Trust Bank Ltd. v/s Eroz Chemist Ltd. [2000] EA 2, 550.
He submitted that failure to serve a statutory notice was a fundamental irregularity which cannot be cured, and the right to realize security could not become excisable without proper service of the statutory notice. He submitted that the Chargor who is mentally incapacitated is likely to suffer irreparable loss as he is likely to loose his property when he had in fact entered into a compromise with the chargee.
The chargee has strenuously opposed this application. First it was maintained that service of the statutory notices could not have been effected upon the applicants as they were only appointed two weeks ago.
Mr. Okeyo who appeared for the chargee submitted that service of the notices were in fact effected upon the chargor in accordance with clause 16 of the charge document. Documents served on the chargor together with certificate of posting were annexed to the replying affidavit sworn by the chargee’s Assistant Manager legal services Janet Mwaluma. The Chargee therefore maintained that it was entitled to exercise its statutory powers of sale as the relevant notices had been served as laid down in the authorities cited by the applicants advocate.
It was further submitted that the applicants are not entitled to an order for injunction as no prima facie case has been disclosed and that the issue of compromise raised could only relate to a dispute over the amount due and owing and could not justify the stopping of the sale. The issue of a fair price could also not justify the stopping of the sale as the chargee was only obliged to take reasonable precaution to get a fair price, which in this case the chargee had done by getting a valuation report.
It was also submitted that the balance of convenience tilts in favour of the chargee, as the chargor owes it over 20 million while the suit property was only worth Ksh.4. 5 million. Mr. Okeyo relying on:
Kitur v/s Standard Chartered Bank & 2 others (2002) 1 KLR 630.
Kenya Commercial Finance Co. Ltd. v/s Afraha Education Society (2001) 1 EA 86.
Submitted that the conditions for granting an injunction as laid down in the case of Giella v/s Cassman Brown & Co. Ltd were sequential and the issue of balance of convenience would only arise if the other conditions had been met which was not the case herein.
Finally it was submitted that the applicants were not entitled to the equitable remedy of injunction as they were indolent in pursuing their remedy as the process of selling the suit property was well underway.

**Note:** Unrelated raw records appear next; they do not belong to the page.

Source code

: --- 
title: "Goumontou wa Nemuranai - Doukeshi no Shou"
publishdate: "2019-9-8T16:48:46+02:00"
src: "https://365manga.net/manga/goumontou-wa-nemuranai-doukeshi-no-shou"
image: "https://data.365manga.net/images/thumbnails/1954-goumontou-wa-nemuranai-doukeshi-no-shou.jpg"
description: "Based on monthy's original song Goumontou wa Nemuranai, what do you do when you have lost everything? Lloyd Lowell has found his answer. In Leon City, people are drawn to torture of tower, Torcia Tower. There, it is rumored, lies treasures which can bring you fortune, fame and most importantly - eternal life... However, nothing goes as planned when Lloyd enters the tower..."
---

In response Mr. Mahinda submitted that the chargor was entitled to protection by the court as his statutory rights were being infringed. He contested the alleged service by the chargee on the chargor contending that there was no certificate confirming receipt. He also maintained that in some instance service was effected on one Salome Wangechi Wamae who was neither an employee of the Chargor nor an adult member of his family and that the rules require personal service.
I have carefully perused and considered the application, the affidavit in support and in reply and all the annextures thereto.
First and foremost although it is evident that the applicants have been appointed guardian ad litem of the chargor who is said to be mentally incapacitated, the supporting affidavit does not reveal at what point the chargor became mentally incapacitated. It is evident that the chargor charged his property to the chargee and signed the appropriate documents. There is no evidence that the chargor was not in control of his mental faculties at that stage.
The chargee has shown evidence that the chargor was served with demand notices and finally served with the statutory notice on 18th March 2005 and 23rd May 2005. Relevant certificate of postings have been availed and in my view this is sufficient evidence of service in the absence of any other evidence to the contrary. There is no evidence that as at March and May 2005, the chargor was mentally incapacitated. There is further evidence that the chargor was served with the notification of sale in September 2005. Again there is no evidence that as at that date the chargor was mentally incapacitated. Although there is evidence that one Salome Wangechi Wamae also accepted service on behalf of the Chargor, that was neither here nor there as such service was in addition to the service effected on the Chargor through registered post. Further as submitted by Mr. Okeyo, the chargee had no reason to serve the applicants with any notices or to deal with them prior to their appointment as guardian ad ltem. It is evident that the applicants simply rushed to court to be appointed guardian ad litem of the chargor after the suit property was advertised for sale. I concur with the advocate for the Respondents that the applicants did not move with lightning speed befitting of the urgency with which they wanted this court to handle this matter. Instead they came to this court at the very last minute more than a week after their appointment. This is in sharp contrast to the chargee who was served just a day before the hearing of this application but still managed to file all their papers and competently argue the application.
All in all I am satisfied that the chargee did properly serve the statutory notices on the chargor and was therefore entitled to exercise their statutory powers of sale against the suit property. The applicants have not established any prima facie case and are therefore not entitled to the order for interlocutory injunction sought.
Accordingly I find no merit in this application. I refuse to grant the prayers sought and dismiss the application. Costs to the 1st Respondent.